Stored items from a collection
==================================================
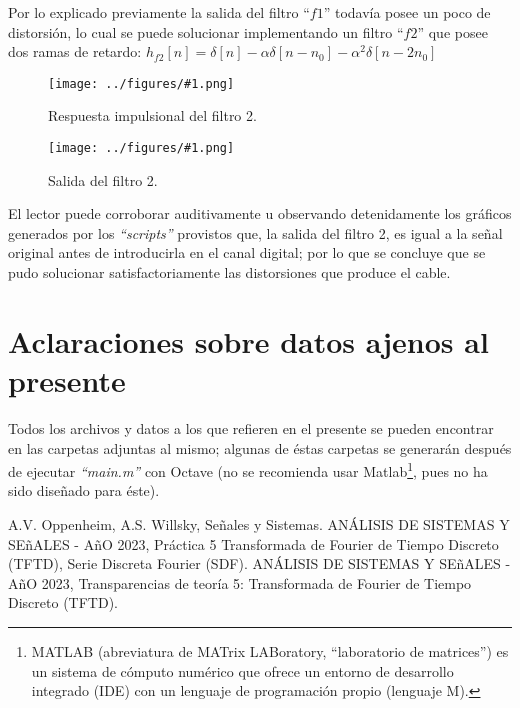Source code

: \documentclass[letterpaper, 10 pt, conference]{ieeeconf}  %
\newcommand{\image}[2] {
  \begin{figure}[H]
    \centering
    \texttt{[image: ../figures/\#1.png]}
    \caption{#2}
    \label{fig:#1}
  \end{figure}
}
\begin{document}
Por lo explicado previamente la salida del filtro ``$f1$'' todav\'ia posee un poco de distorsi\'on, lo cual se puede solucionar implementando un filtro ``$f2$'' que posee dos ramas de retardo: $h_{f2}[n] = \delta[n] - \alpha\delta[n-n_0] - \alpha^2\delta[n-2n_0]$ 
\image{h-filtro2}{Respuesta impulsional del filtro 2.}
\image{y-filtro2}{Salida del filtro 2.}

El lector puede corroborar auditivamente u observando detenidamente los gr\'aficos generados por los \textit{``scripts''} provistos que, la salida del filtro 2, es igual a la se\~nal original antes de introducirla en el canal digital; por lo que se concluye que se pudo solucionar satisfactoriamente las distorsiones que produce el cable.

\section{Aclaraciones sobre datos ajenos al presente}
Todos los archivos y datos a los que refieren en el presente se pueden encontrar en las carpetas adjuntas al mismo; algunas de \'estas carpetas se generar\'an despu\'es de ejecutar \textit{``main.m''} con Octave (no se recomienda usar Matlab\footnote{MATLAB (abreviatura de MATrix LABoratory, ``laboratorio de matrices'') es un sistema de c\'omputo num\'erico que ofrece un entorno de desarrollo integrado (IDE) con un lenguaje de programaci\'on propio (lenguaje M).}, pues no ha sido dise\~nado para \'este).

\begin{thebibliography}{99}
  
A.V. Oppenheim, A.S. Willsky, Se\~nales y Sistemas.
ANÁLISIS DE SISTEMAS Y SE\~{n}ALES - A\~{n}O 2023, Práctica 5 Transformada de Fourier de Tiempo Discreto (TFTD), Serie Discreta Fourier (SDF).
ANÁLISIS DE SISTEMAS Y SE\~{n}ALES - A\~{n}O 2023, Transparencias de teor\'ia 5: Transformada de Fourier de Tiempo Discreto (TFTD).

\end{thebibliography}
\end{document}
==================================================
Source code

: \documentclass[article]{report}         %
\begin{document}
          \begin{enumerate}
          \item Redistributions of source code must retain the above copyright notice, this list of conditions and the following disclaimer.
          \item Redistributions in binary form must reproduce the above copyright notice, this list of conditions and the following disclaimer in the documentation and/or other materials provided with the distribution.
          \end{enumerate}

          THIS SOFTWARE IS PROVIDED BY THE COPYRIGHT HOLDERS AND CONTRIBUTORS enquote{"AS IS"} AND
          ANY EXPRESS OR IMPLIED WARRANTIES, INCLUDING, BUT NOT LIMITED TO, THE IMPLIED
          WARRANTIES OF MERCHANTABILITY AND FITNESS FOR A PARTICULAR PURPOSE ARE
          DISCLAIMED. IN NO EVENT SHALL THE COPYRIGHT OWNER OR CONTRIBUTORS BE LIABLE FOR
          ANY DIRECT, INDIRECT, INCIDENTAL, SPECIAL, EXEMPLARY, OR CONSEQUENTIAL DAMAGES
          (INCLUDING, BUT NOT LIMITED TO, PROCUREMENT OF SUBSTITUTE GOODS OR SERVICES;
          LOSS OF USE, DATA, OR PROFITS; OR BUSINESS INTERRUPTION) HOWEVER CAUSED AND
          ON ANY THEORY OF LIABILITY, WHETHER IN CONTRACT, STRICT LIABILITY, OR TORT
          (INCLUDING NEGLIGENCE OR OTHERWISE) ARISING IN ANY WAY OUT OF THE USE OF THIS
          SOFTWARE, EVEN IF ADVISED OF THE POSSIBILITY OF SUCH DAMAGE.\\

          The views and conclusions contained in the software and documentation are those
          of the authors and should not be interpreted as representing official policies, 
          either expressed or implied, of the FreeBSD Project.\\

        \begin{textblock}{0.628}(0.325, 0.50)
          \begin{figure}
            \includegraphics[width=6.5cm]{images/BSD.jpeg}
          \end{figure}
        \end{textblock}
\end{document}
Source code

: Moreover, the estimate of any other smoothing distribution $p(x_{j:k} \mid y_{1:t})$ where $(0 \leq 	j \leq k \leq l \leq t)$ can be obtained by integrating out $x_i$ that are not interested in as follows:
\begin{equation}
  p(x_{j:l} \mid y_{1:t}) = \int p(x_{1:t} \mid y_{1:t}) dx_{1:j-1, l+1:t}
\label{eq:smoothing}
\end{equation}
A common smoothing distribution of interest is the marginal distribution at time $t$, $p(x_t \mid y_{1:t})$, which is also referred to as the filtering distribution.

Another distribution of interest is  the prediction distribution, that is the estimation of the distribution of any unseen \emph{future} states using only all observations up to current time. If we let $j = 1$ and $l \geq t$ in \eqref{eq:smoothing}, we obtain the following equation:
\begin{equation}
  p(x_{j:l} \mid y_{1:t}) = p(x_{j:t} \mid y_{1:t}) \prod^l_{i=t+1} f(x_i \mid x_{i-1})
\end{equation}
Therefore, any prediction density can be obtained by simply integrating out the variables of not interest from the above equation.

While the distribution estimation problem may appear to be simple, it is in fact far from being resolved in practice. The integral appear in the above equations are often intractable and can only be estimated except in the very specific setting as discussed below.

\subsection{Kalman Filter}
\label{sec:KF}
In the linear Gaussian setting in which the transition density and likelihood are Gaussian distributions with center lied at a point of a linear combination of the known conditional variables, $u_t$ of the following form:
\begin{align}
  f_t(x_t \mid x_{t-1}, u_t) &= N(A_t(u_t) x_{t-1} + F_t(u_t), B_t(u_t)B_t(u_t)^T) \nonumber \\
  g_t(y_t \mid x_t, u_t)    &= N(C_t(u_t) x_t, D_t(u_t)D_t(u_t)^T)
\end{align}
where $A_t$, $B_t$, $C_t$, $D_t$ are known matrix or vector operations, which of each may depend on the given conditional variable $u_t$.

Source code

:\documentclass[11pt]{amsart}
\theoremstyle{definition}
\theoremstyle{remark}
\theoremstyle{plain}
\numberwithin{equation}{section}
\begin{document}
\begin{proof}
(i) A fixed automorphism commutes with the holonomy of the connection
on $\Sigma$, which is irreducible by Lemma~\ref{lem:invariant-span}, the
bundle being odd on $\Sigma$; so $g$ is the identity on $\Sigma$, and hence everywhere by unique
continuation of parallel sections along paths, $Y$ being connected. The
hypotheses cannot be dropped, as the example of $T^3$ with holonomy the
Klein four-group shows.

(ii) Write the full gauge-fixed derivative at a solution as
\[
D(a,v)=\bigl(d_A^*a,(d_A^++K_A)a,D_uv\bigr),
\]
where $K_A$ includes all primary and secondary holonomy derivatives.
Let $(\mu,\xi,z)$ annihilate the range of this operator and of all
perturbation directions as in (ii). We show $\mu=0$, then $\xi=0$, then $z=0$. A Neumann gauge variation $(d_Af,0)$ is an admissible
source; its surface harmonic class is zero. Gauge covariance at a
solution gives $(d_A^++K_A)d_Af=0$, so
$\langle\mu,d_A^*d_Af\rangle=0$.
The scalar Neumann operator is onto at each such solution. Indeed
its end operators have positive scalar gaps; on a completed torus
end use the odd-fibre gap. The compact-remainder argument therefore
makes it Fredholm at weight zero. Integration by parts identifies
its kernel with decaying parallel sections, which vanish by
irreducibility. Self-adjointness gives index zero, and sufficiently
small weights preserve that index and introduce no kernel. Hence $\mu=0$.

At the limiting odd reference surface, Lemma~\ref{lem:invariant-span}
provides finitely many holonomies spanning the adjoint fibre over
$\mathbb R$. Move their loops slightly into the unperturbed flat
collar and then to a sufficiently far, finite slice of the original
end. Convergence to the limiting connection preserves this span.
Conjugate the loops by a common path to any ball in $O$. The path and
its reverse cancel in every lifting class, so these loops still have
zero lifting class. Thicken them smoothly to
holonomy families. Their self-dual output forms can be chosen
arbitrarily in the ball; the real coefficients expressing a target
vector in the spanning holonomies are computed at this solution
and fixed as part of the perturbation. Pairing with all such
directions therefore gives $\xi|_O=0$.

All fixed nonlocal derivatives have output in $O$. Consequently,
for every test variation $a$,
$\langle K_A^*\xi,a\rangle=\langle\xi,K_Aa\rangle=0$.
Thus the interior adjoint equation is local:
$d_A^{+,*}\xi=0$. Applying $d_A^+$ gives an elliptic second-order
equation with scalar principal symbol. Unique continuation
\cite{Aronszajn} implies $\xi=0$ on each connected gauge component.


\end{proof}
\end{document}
==================================================
Lines with the string "limiting" in the data above: say how many there are, giving the number alone.

= The answer =
2